Гвардейцы рысили мимо, Марваз провожал их взглядом: рожки перьев на шлемах одинаково приподнимались, взблескивало начищенное оружие.
Тяжелый выдался переход, куда же несутся?..
Задумавшись, каид едва не пропустил важное: один из рысивших мимо сумеречников вдруг поддал кобыле каблуками и послал ее в сторону - прямо к чумазой сумасшедшей. Перехватив в руке дротик, самийа примерился к удару.
– Нет, во имя Милостивого!
– крикнул Марваз, бросаясь к несчастной.
Сумеречник скривил бледные, синюшные губы и вскинул дротик острием вверх, заворачивая кобылу обратно.
– Зачем?!
– не выдержав, заорал каид.
– Зачем убивать сумасшедшую?!
Аураннец крутанулся, лошадь невольно вскинула голову, храпнула.
– Потому что этого не делаете вы, люди, - процедил самийа, сдерживая напирающую конягу.
– Оставь ее в покое!
– Марваз на всякий случай закрыл собой изучающую очередную мелодию безумицу.
– Откуда ты знаешь, чего она хочет, - скривился синюшный.

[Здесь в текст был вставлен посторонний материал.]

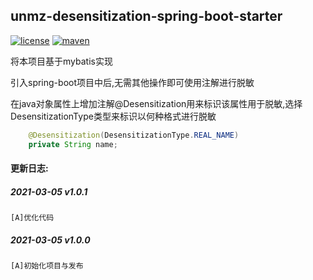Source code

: 
## unmz-desensitization-spring-boot-starter

[![license](https://img.shields.io/github/license/FaritorKang/unmz-desensitization-spring-boot-starter.svg)](https://opensource.org/licenses/MIT)
[![maven](https://img.shields.io/maven-central/v/net.unmz.java/unmz-desensitization-spring-boot-starter.svg)](https://search.maven.org/artifact/net.unmz.java/unmz-desensitization-spring-boot-starter)


将本项目基于mybatis实现

引入spring-boot项目中后,无需其他操作即可使用注解进行脱敏

在java对象属性上增加注解@Desensitization用来标识该属性用于脱敏,选择DesensitizationType类型来标识以何种格式进行脱敏

```java
    @Desensitization(DesensitizationType.REAL_NAME)
    private String name;
```


#### 更新日志:

##### 2021-03-05 v1.0.1

    [A]优化代码

##### 2021-03-05 v1.0.0

    [A]初始化项目与发布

– В этой яме лежат все ее близкие. Она хочет уйти к ним. Отойди!
Каид оглянулся на женщину. Та опустила колокольчик и совершенно осмысленно улыбнулась вертящемуся на храпящей кобыле сумеречнику. Тот улыбнулся в ответ, размахнулся и всадил ей дротик точно в грудь. Сумасшедшая взмахнула рваными рукавами и упала навзничь без звука. Колокольчик звякнул и затих в траве. Древко покачалось в короткой агонии и застыло без движения.
Аураннец подъехал, наклонился, с силой дернул обратно, приподнимая обмякшее тело.

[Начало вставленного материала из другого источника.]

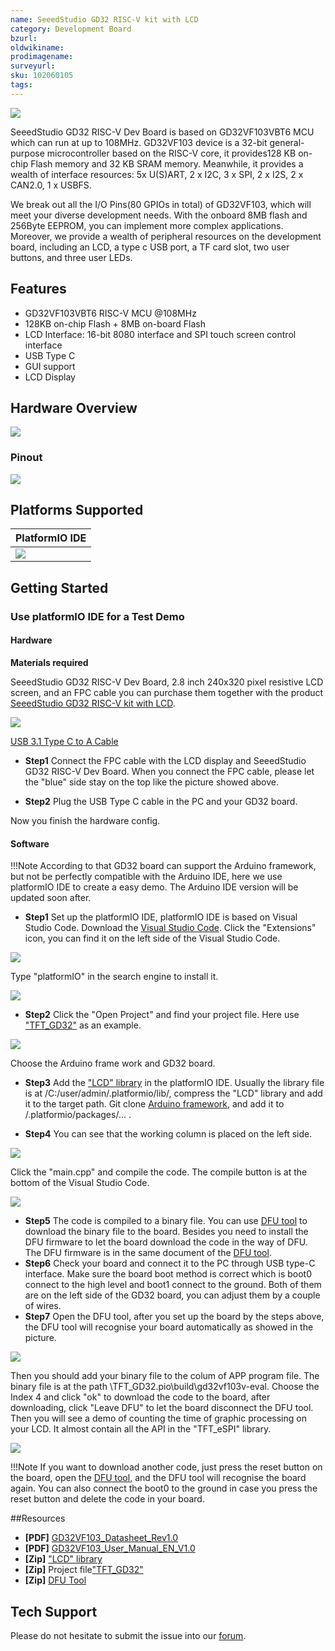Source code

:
 ```yaml
---
name: SeeedStudio GD32 RISC-V kit with LCD
category: Development Board
bzurl: 
oldwikiname: 
prodimagename:
surveyurl: 
sku: 102060105
tags:
---
```



![](https://files.seeedstudio.com/wiki/GD32VF103/img/GD32VF-103VBT6-all.jpg)




SeeedStudio GD32 RISC-V Dev Board is based on GD32VF103VBT6 MCU which can run at up to 108MHz. GD32VF103 device is a 32-bit general-purpose microcontroller based on the RISC-V core, it provides128 KB on-chip Flash memory and 32 KB SRAM memory. Meanwhile, it provides a wealth of interface resources: 5x U(S)ART, 2 x I2C, 3 x SPI, 2 x I2S, 2 x CAN2.0, 1 x USBFS. 

We break out all the I/O Pins(80 GPIOs in total) of GD32VF103, which will meet your diverse development needs. With the onboard 8MB flash and 256Byte EEPROM, you can implement more complex applications. Moreover, we provide a wealth of peripheral resources on the development board, including an LCD, a type c USB port, a TF card slot, two user buttons, and three user LEDs. 


## Features

+ GD32VF103VBT6 RISC-V MCU @108MHz
+ 128KB on-chip Flash + 8MB on-board Flash
+ LCD Interface: 16-bit 8080 interface and SPI touch screen control interface
+ USB Type C
+ GUI support
+ LCD Display

## Hardware Overview

![](https://raw.githubusercontent.com/SeeedDocument/GD32VF103/master/img/GD32VF-103VBT6-pin.jpg)

### Pinout

![](https://raw.githubusercontent.com/SeeedDocument/GD32VF103/master/img/GD32VF-103VBT6-c.jpg)


## Platforms Supported
| PlatformIO IDE                                                                                            |
|-----------------------------------------------------------------------------------------------------|
| ![](https://files.seeedstudio.com/wiki/Bazaar_Document/platformio-logo.17fdc3bc.png)  |


## Getting Started


### Use platformIO IDE for a Test Demo


#### Hardware


**Materials required**


SeeedStudio GD32 RISC-V Dev Board, 2.8 inch 240x320 pixel resistive LCD screen, and an FPC cable you can purchase them together with the product [SeeedStudio GD32 RISC-V kit with LCD](https://www.seeedstudio.com/SeeedStudio-GD32-RISC-V-kit-with-LCD-p-4303.html).

![](https://www.seeedstudio.site/media/catalog/product/cache/9d0ce51a71ce6a79dfa2a98d65a0f0bd/g/d/gd32vf-103vbt6-connect-2.jpg)

[USB 3.1 Type C to A Cable](https://www.seeedstudio.com/USB-Type-C-to-A-Cable-1Meter-p-4085.html)

- **Step1**
Connect the FPC cable with the LCD display and SeeedStudio GD32 RISC-V Dev Board. When you connect the FPC cable, please let the "blue" side stay on the top like the picture showed above.

- **Step2**
Plug the USB Type C cable in the PC and your GD32 board.

Now you finish the hardware config.


#### Software
!!!Note
	According to that GD32 board can support the Arduino framework, but not be perfectly compatible with the Arduino IDE, here we use platformIO IDE to create a easy demo. The Arduino IDE version will be updated soon after. 

- **Step1**
Set up the platformIO IDE, platformIO IDE is based on Visual Studio Code.
Download the [Visual Studio Code](https://code.visualstudio.com/).
Click the "Extensions" icon, you can find it on the left side of the Visual Studio Code.


![](https://files.seeedstudio.com/wiki/GD32VF103/img/wiki1.png)


Type "platformIO" in the search engine to install it. 


![](https://files.seeedstudio.com/wiki/GD32VF103/img/wiki2.png)

- **Step2**
Click the "Open Project" and find your project file. Here use ["TFT_GD32"](https://github.com/Seeed-Studio/Seeed_Arduino_LCD/archive/TFT_GD32.zip) as an example.


![](https://files.seeedstudio.com/wiki/GD32VF103/img/wiki3.png)


Choose the Arduino frame work and GD32 board.


- **Step3**
Add the ["LCD" library](https://github.com/Seeed-Studio/Seeed_Arduino_LCD/archive/master.zip) in the platformIO IDE. Usually the library file is at /C:/user/admin/.platformio/lib/, compress the "LCD" library and add it to the target path. Git clone [Arduino framework](https://github.com/LynnL4/framework-arduino-gd32v), and add it to /.platformio/packages/... .


- **Step4**
You can see that the working column is placed on the left side.


![](https://files.seeedstudio.com/wiki/GD32VF103/img/wiki4.png)

 
Click the "main.cpp" and compile the code. The compile button is at the bottom of the Visual Studio  Code.


![](https://files.seeedstudio.com/wiki/GD32VF103/img/wiki5.png)


- **Step5**
The code is compiled to a binary file. You can use [DFU tool](https://files.seeedstudio.com/wiki/GD32VF103/res/GD32_MCU_Dfu_Tool_V3.8.1.5784_1.rar) to download the binary file to the board. Besides you need to install the DFU firmware to let the board download the code in the way of DFU. The DFU firmware is in the same document of the [DFU tool](https://files.seeedstudio.com/wiki/GD32VF103/res/GD32_MCU_Dfu_Tool_V3.8.1.5784_1.rar).
- **Step6**
Check your board and connect it to the PC through USB type-C interface. Make sure the board boot method is correct which is boot0 connect to the high level and boot1 connect to the ground. Both of them are on the left side of the GD32 board, you can adjust them by a couple of wires.
- **Step7**
Open the DFU tool, after you set up the board by the steps above, the DFU tool will recognise your board automatically as showed in the picture.


![](https://files.seeedstudio.com/wiki/GD32VF103/img/wiki6.png)


Then you should add your binary file to the colum of APP program file. The binary  file is at the path \TFT_GD32\.pio\build\gd32vf103v-eval. 
Choose the Index 4 and click "ok" to download the code to the board, after downloading, click "Leave DFU" to let the board disconnect the DFU tool. Then you will see a demo of counting the time of graphic processing on your LCD. It almost contain all the API in the "TFT_eSPI" library.


![](https://files.seeedstudio.com/wiki/GD32VF103/img/gd32.gif)


!!!Note
    If you want to download another code, just press the reset button on the board, open the [DFU tool](https://files.seeedstudio.com/wiki/GD32VF103/res/GD32_MCU_Dfu_Tool_V3.8.1.5784_1.rar), and the DFU tool will recognise the board again. You can also connect the boot0 to the ground in case you press the reset button and delete the code in your board.

##Resources

- **[PDF]** [GD32VF103_Datasheet_Rev1.0](https://files.seeedstudio.com/wiki/Bazaar_Document/GD32VF103_Datasheet_Rev1.0.pdf)
- **[PDF]** [GD32VF103_User_Manual_EN_V1.0](https://files.seeedstudio.com/wiki/Bazaar_Document/GD32VF103_User_Manual_EN_V1.0.pdf)
- **[Zip]** ["LCD" library](https://github.com/Seeed-Studio/Seeed_Arduino_LCD/archive/master.zip)
- **[Zip]** Project file["TFT_GD32"](https://github.com/Seeed-Studio/Seeed_Arduino_LCD/archive/TFT_GD32.zip)
- **[Zip]** [DFU Tool](https://files.seeedstudio.com/wiki/GD32VF103/res/GD32_MCU_Dfu_Tool_V3.8.1.5784_1.rar)

## Tech Support
Please do not hesitate to submit the issue into our [forum](https://forum.seeedstudio.com/).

– В Хазе пусто, - мрачно проговорил Марваз.
– Сбежали, сукины дети...
Самийа стряхнул труп с дротика и прищурился на горизонт:
– Не сбегут. Мы найдем и убьем их.
И с ходу принял в галоп, догоняя колонну.

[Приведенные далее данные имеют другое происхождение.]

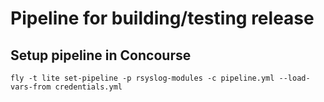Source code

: Pipeline for building/testing release
=====================================

Setup pipeline in Concourse
---------------------------

```
fly -t lite set-pipeline -p rsyslog-modules -c pipeline.yml --load-vars-from credentials.yml
```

Каид отплевался от полетевшего из-под копыт песка и оглянулся на занимающееся над вилаятом зарево пожара. Поле заволакивалось темным, пахнущим сажей дымом. В широко открытых глазах женщины с окровавленной развороченной грудью отражалось пасмурное небо.
Марваз пробормотал:
– Скорей бы уж в бой...
Говорили, что в карматской столице собралась нечисть и мерзость со всей аль-Ахсы. Но каида даже это уже не пугало.
До Хаджара оставалось пять дневных переходов.
Навстречу Хунайну бежал бедуинский мальчишка в полосатом бурнусе - он бы голосил, но из широко раскрытого рта вырывалось лишь хриплое дыхание.
Куфанец нагнулся с седла и поймал его правой рукой за капюшон, за дурацкий бедуинский колпак - иначе парнишка и дальше б бежал, задыхаясь и не разбирая дороги.
Над узкой улочкой, над плоскими крышами плыл черный дым. Предместье приказали выжечь. Вместе с жителями, если таковые встретятся. Хунайн ходил к плохо присыпанным ямам на окраине и все видел. И с тех пор гнал от себя привязчивый, зудевший в пустой голове вопрос: зачем жертвам в яме у масджид надели венки из зеленых ветвей? Голые, связанные люди с разваленными горлами - и у каждого вокруг головы топорщатся листья. У детей, правда, веночки съехали на шею, ветки текли густо-бурым.
Марваза от той ямы уводили с трудом - бедняге все сосед мерещился, и каид принялся дергать чью-то ногу, выкликая дядю Ваддаха. Хорошо, нашлись добрые люди, помогли Рафику утащить ятрибца с глаз долой: поговаривали, что сумеречники отлавливали сумасшедших и убивали. Безумцев и впрямь развелось много, и люди то и дело вдрагивали, если кто-то поблизости начинал громко кричать.
Вот и этот дурачок орет и болтается в руке, куда ж ты рвешься, дурачок, несмышленыш, коня мне пугаешь...
– Ты безумен, во имя Всевышнего!
– цепко удерживая дрыгающегося юнца, строго выговорил Хунайн.
– Или ты из местных?..
Задавая вопрос, каид незаметно потянулся к джамбии - если местный, не надо длить пустых разговоров, мальчика нужно убить быстро. Не тащить же его в сарай на окраине - хотя по шарийа ему как раз полагался сарай и огонь, за человеческие-то жертвоприношения...
– Меня зовут Абид!
– отчаянно заверещал юнец.
– Абид, Абид! Я свой, свой, клянусь Всевышним!
– А что здесь делаешь, о Абид?
– кладя руку на рукоять кинжала, тихо спросил Хунайн.
Местные тоже кричали и молились, призывая Всевышнего.
– Разве ты не знаешь, о Абид, что обозным запрещено входить в предместье? Из какого ты племени?
Парнишка разом прекратил орать и уставился на руку каида. Видно, все понял. Лицо помертвело, на глазах выступили слезы.